Während Nexus sagt, der Schritt sei eine Reaktion auf die Kundenzufriedenheit, sehen Kritiker ihn als Teil eines wachsenden Musters von Strafmaßnahmen gegen Alternativen zur Schadensbegrenzung.

Die Entscheidung erfolgte nach einer gesetzlich vorgeschriebenen Konsultationsphase, die vom Dft. Herr Storey sagte: „Die neue Vorschrift hat ein gesetzlich vorgeschriebenes Konsultationsverfahren durchlaufen und wurde nun vom Verkehrsministerium genehmigt.

„Es verbietet den Gebrauch von Vapes und elektronischen Zigaretten in der gesamten Metro, so wie das Rauchen bereits verboten ist.

Autofahrer und Zugreisende gewarnt

Der Schritt kommt, nachdem Autofahrer, die dampfen, letztes Jahr gewarnt wurden, dass ihnen eine Geldstrafe von £5.000 und neun Strafpunkte für Verstöße gegen die Straßenverkehrsordnung drohen. Obwohl das Gesetz das Dampfen nicht ausdrücklich verbietet, liegt es im Ermessen der Polizei, zu handeln, wenn es als unvorsichtiges oder rücksichtsloses Fahren angesehen wird.

Im Januar teilte Northern Trains seinen Fahrgästen mit, dass jeder, der beim Dampfen in Zügen oder auf Bahnsteigen erwischt wird, aus dem Zug geworfen wird und sich strafbar machen kann.

Obwohl das Dampfen in den meisten britischen Zügen seit 2014 verboten ist, sagte Northern, dass Regelverstöße in Toiletten, Treppenhäusern und Fußräumen von Waggons angezündet wurden, um nicht entdeckt zu werden.

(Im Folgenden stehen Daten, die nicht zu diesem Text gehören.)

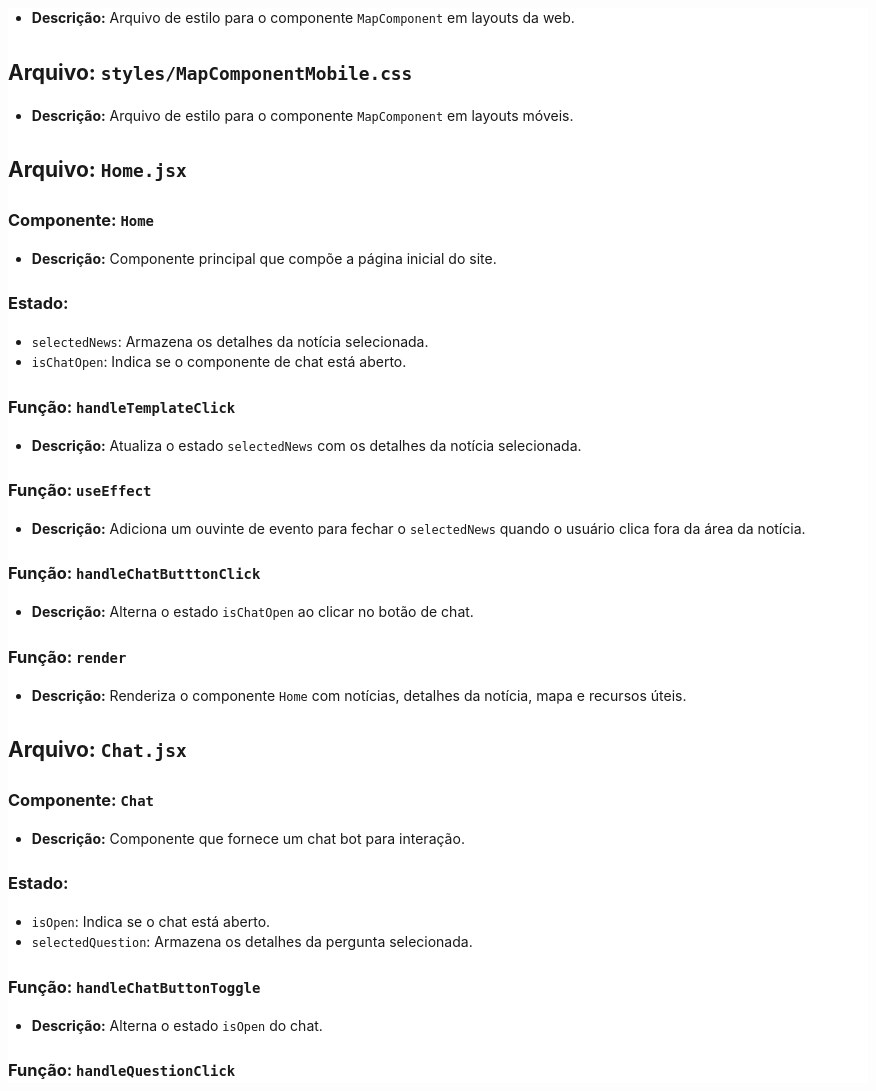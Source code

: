 - **Descrição:** Arquivo de estilo para o componente `MapComponent` em layouts da web.

## Arquivo: `styles/MapComponentMobile.css`

- **Descrição:** Arquivo de estilo para o componente `MapComponent` em layouts móveis.

## Arquivo: `Home.jsx`

### Componente: `Home`

- **Descrição:** Componente principal que compõe a página inicial do site.

### Estado:

- `selectedNews`: Armazena os detalhes da notícia selecionada.
- `isChatOpen`: Indica se o componente de chat está aberto.

### Função: `handleTemplateClick`

- **Descrição:** Atualiza o estado `selectedNews` com os detalhes da notícia selecionada.

### Função: `useEffect`

- **Descrição:** Adiciona um ouvinte de evento para fechar o `selectedNews` quando o usuário clica fora da área da notícia.

### Função: `handleChatButttonClick`

- **Descrição:** Alterna o estado `isChatOpen` ao clicar no botão de chat.

### Função: `render`

- **Descrição:** Renderiza o componente `Home` com notícias, detalhes da notícia, mapa e recursos úteis.

## Arquivo: `Chat.jsx`

### Componente: `Chat`

- **Descrição:** Componente que fornece um chat bot para interação.

### Estado:

- `isOpen`: Indica se o chat está aberto.
- `selectedQuestion`: Armazena os detalhes da pergunta selecionada.

### Função: `handleChatButtonToggle`

- **Descrição:** Alterna o estado `isOpen` do chat.

### Função: `handleQuestionClick`
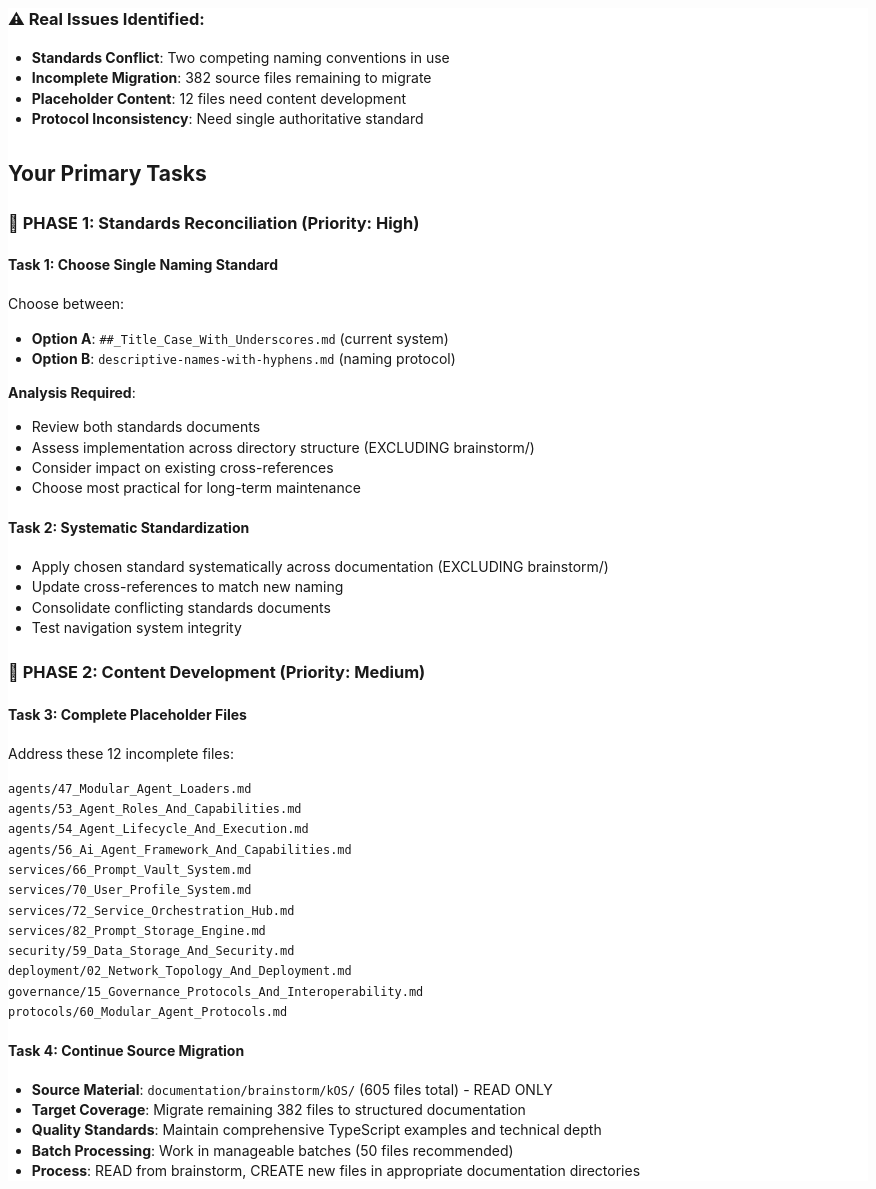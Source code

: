 ### ⚠️ **Real Issues Identified**:
- **Standards Conflict**: Two competing naming conventions in use
- **Incomplete Migration**: 382 source files remaining to migrate
- **Placeholder Content**: 12 files need content development
- **Protocol Inconsistency**: Need single authoritative standard

## Your Primary Tasks

### 🎯 **PHASE 1: Standards Reconciliation (Priority: High)**

#### **Task 1: Choose Single Naming Standard**
Choose between:
- **Option A**: `##_Title_Case_With_Underscores.md` (current system)
- **Option B**: `descriptive-names-with-hyphens.md` (naming protocol)

**Analysis Required**:
- Review both standards documents
- Assess implementation across directory structure (EXCLUDING brainstorm/)
- Consider impact on existing cross-references
- Choose most practical for long-term maintenance

#### **Task 2: Systematic Standardization**
- Apply chosen standard systematically across documentation (EXCLUDING brainstorm/)
- Update cross-references to match new naming
- Consolidate conflicting standards documents
- Test navigation system integrity

### 🎯 **PHASE 2: Content Development (Priority: Medium)**

#### **Task 3: Complete Placeholder Files**
Address these 12 incomplete files:
```
agents/47_Modular_Agent_Loaders.md
agents/53_Agent_Roles_And_Capabilities.md  
agents/54_Agent_Lifecycle_And_Execution.md
agents/56_Ai_Agent_Framework_And_Capabilities.md
services/66_Prompt_Vault_System.md
services/70_User_Profile_System.md
services/72_Service_Orchestration_Hub.md
services/82_Prompt_Storage_Engine.md
security/59_Data_Storage_And_Security.md
deployment/02_Network_Topology_And_Deployment.md
governance/15_Governance_Protocols_And_Interoperability.md
protocols/60_Modular_Agent_Protocols.md
```

#### **Task 4: Continue Source Migration**
- **Source Material**: `documentation/brainstorm/kOS/` (605 files total) - READ ONLY
- **Target Coverage**: Migrate remaining 382 files to structured documentation
- **Quality Standards**: Maintain comprehensive TypeScript examples and technical depth
- **Batch Processing**: Work in manageable batches (50 files recommended)
- **Process**: READ from brainstorm, CREATE new files in appropriate documentation directories

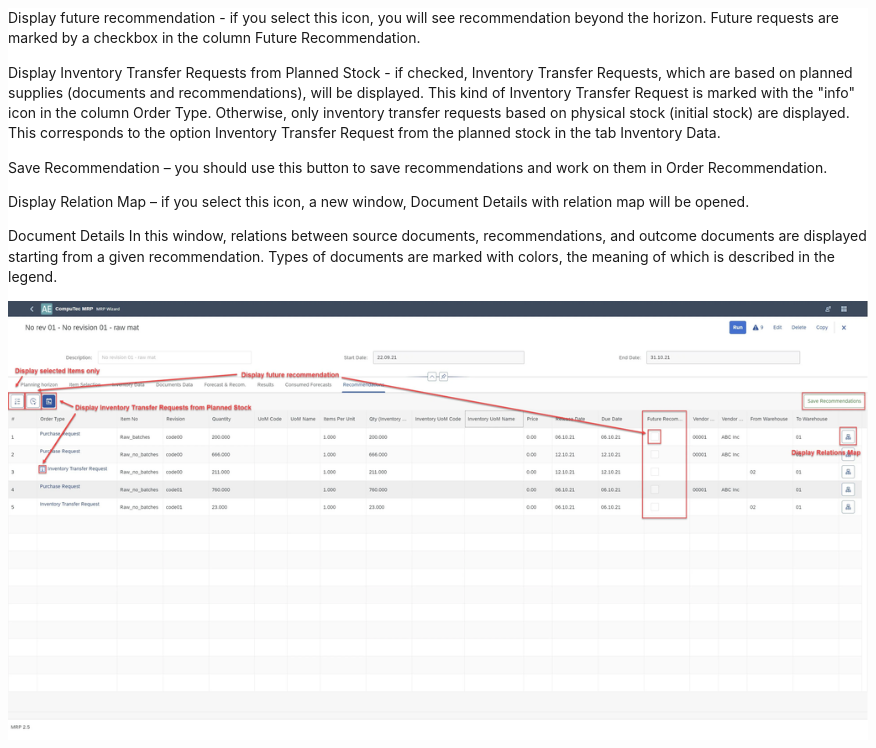 Display future recommendation - if you select this icon, you will see recommendation beyond the horizon. Future requests are marked by a checkbox in the column Future Recommendation.

Display Inventory Transfer Requests from Planned Stock - if checked, Inventory Transfer Requests, which are based on planned supplies (documents and recommendations), will be displayed. This kind of Inventory Transfer Request is marked with the "info" icon in the column Order Type. Otherwise, only inventory transfer requests based on physical stock (initial stock) are displayed. This corresponds to the option Inventory Transfer Request from the planned stock in the tab Inventory Data.

Save Recommendation – you should use this button to save recommendations and work on them in Order Recommendation.

Display Relation Map – if you select this icon, a new window, Document Details with relation map will be opened.

Document Details
In this window, relations between source documents, recommendations, and outcome documents are displayed starting from a given recommendation. Types of documents are marked with colors, the meaning of which is described in the legend.

![MRP Wizard](./media/mrp-wizard/mrp-wizard-18.webp)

„Wir möchten klarstellen, dass das Dampfen in unseren Zügen oder an unseren Bahnhöfen nicht erlaubt ist“, sagte Matt Rice, Chief Operating Officer von Northern. „Diejenigen, die beim Rauchen erwischt werden, können von einem Mitarbeiter aufgefordert werden, den Zug zu verlassen, und wir werden keine beleidigenden oder aggressiven Reaktionen dulden.

Verkehrsbetriebe wie Network Rail, GWR, TfL und Stagecoach verstärken die Durchsetzung auf breiter Front. Das Rauchen fällt zwar nicht unter das Rauchverbot, aber die meisten öffentlichen Verkehrsmittel und Veranstaltungsorte in geschlossenen Räumen setzen nun ihre eigenen Verbote durch – darunter Stadien, Arenen, Hotels und Restaurants.

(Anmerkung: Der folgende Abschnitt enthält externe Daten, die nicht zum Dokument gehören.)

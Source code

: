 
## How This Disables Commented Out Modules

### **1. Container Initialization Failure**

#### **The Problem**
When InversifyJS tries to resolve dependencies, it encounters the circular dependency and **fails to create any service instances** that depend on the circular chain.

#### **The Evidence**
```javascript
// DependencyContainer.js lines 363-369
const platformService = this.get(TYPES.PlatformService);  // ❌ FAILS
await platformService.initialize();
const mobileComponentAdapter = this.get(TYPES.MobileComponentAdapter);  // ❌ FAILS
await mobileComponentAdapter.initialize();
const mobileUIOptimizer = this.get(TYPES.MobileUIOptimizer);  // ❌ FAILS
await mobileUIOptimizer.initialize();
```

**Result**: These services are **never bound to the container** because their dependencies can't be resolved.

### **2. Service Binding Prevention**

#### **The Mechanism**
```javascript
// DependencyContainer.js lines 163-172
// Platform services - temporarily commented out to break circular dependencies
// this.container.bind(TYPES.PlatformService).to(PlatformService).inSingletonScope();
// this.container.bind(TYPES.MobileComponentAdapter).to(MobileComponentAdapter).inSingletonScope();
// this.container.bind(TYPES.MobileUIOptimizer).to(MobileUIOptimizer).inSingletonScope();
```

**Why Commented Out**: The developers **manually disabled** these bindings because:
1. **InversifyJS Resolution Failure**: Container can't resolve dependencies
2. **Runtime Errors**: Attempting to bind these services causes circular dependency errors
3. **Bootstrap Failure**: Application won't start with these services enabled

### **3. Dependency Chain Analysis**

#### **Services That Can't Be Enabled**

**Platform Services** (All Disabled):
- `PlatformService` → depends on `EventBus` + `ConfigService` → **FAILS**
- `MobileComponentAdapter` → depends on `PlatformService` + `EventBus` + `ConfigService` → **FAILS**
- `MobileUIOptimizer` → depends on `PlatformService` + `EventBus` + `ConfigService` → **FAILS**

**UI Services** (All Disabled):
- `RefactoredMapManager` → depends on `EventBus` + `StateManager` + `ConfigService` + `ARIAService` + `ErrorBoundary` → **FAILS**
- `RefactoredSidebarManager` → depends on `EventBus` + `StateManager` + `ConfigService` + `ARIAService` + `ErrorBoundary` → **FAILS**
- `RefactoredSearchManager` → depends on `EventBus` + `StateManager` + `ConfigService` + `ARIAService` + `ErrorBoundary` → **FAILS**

Strengere Regeln in SichtDieWarnungen in Bezug auf das Dampfen und den Verkehr kommen vor dem Gesetzentwurf der Regierung zu Tabak und Vapes, der den Behörden mehr Befugnisse zur Durchsetzung des Verhaltens beim Dampfen auf der Straße und in der Öffentlichkeit geben soll.